Segment Start: Provided data

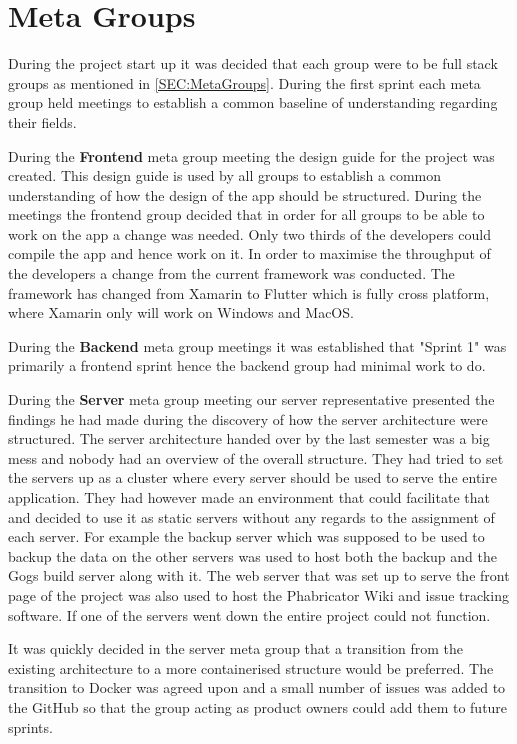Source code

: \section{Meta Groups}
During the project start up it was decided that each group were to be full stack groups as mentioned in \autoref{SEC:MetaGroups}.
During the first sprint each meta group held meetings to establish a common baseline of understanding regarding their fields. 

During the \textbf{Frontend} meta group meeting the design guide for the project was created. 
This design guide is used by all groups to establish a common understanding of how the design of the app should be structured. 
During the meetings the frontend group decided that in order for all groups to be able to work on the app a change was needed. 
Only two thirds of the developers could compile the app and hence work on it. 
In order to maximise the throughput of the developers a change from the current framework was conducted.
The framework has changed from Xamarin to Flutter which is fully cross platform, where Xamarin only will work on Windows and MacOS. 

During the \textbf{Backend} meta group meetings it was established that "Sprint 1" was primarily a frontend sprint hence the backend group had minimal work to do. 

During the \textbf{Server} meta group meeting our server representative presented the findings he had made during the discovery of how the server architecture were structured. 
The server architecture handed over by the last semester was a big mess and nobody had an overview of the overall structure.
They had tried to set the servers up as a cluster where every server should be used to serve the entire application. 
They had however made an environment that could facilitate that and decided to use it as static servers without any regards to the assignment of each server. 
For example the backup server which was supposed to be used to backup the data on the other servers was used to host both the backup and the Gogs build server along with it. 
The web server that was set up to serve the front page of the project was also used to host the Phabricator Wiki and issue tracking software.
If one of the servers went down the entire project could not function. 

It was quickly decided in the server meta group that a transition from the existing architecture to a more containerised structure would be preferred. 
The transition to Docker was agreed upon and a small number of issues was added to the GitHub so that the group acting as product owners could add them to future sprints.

Segment End: Provided data
Segment Start: Provided data

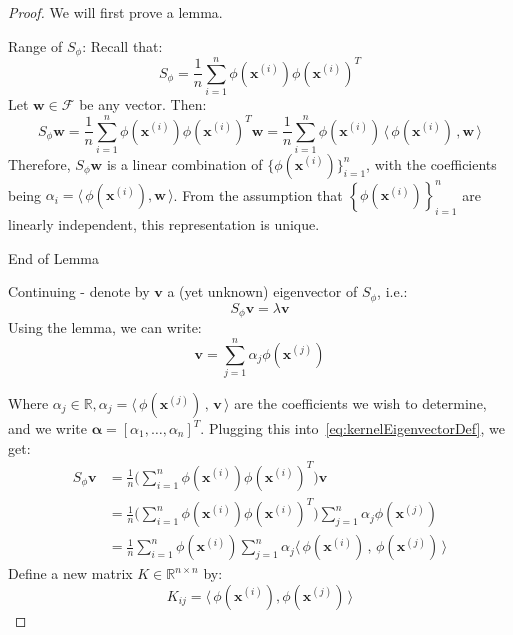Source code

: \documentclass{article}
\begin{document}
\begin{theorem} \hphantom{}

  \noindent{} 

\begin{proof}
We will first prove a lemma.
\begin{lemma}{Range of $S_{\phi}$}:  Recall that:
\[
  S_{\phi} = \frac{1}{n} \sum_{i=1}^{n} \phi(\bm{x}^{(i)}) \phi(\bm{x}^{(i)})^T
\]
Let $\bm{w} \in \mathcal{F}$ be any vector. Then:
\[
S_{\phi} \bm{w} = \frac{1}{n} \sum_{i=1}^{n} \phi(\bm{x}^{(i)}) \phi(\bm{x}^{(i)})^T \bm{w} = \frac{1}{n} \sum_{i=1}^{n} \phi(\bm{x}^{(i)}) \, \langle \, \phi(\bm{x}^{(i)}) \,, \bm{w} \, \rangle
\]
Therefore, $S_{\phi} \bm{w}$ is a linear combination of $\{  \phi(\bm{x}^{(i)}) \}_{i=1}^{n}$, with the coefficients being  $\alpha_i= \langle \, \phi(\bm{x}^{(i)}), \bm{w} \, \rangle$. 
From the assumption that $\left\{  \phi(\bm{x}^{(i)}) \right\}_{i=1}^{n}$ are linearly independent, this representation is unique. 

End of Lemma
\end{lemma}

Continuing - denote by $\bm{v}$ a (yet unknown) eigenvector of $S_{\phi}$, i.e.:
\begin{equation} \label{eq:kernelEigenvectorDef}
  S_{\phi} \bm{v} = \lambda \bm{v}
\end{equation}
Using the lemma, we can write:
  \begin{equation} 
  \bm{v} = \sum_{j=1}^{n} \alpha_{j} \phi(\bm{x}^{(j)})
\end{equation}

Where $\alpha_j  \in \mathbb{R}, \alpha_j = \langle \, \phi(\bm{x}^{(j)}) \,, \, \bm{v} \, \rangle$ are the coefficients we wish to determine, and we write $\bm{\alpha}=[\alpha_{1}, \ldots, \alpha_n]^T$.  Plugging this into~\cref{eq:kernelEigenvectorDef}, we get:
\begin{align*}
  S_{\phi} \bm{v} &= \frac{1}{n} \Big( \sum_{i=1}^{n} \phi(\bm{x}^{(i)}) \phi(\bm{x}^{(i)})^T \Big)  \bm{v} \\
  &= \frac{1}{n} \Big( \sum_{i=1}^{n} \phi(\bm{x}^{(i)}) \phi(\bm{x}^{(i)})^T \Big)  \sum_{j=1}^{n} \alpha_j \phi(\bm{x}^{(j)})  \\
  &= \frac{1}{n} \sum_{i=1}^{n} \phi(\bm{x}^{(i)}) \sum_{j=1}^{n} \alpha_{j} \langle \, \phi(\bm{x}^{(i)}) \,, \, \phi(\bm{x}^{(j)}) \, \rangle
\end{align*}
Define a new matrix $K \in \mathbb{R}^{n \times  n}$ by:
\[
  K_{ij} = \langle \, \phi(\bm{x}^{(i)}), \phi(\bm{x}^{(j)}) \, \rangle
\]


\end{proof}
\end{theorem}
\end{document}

Segment End: Provided data
Segment Start: Provided data

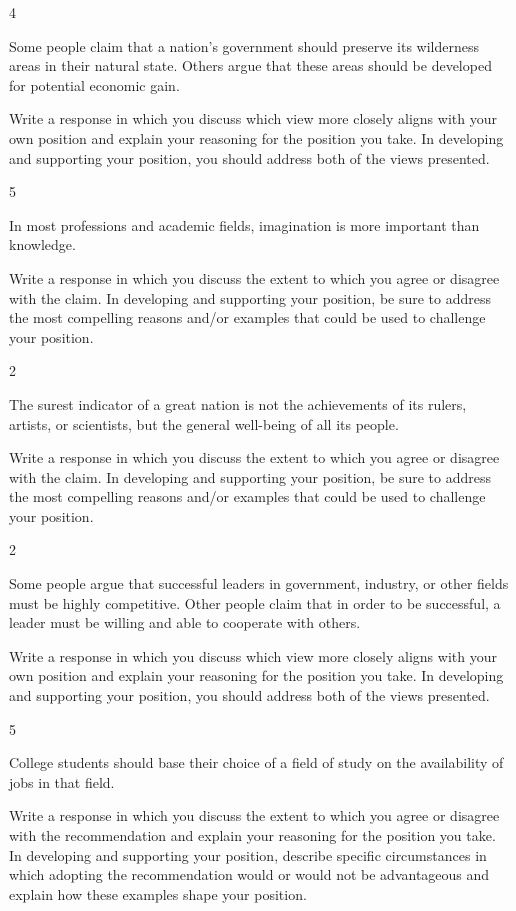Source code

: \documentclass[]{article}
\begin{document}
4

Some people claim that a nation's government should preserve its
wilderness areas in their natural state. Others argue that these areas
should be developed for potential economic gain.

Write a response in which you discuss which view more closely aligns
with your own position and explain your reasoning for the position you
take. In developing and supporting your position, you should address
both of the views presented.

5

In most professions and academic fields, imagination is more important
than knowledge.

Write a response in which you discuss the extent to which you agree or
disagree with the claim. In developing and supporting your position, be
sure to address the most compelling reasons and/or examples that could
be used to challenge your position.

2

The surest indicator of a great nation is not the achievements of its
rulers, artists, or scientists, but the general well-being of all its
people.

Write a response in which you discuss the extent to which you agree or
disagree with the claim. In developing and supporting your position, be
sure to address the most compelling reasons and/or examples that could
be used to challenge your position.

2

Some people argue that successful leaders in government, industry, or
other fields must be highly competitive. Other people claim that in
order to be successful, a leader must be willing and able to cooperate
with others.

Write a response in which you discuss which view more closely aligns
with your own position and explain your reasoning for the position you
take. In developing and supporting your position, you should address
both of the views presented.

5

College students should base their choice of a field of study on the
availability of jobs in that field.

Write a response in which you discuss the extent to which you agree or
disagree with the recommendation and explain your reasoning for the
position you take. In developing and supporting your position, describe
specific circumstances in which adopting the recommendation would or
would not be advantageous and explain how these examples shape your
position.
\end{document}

Segment End: Provided data

| Assignment |
Work out how many lines of the material contain the word "theorem" and answer with that number only.

| Result of the exercise |
2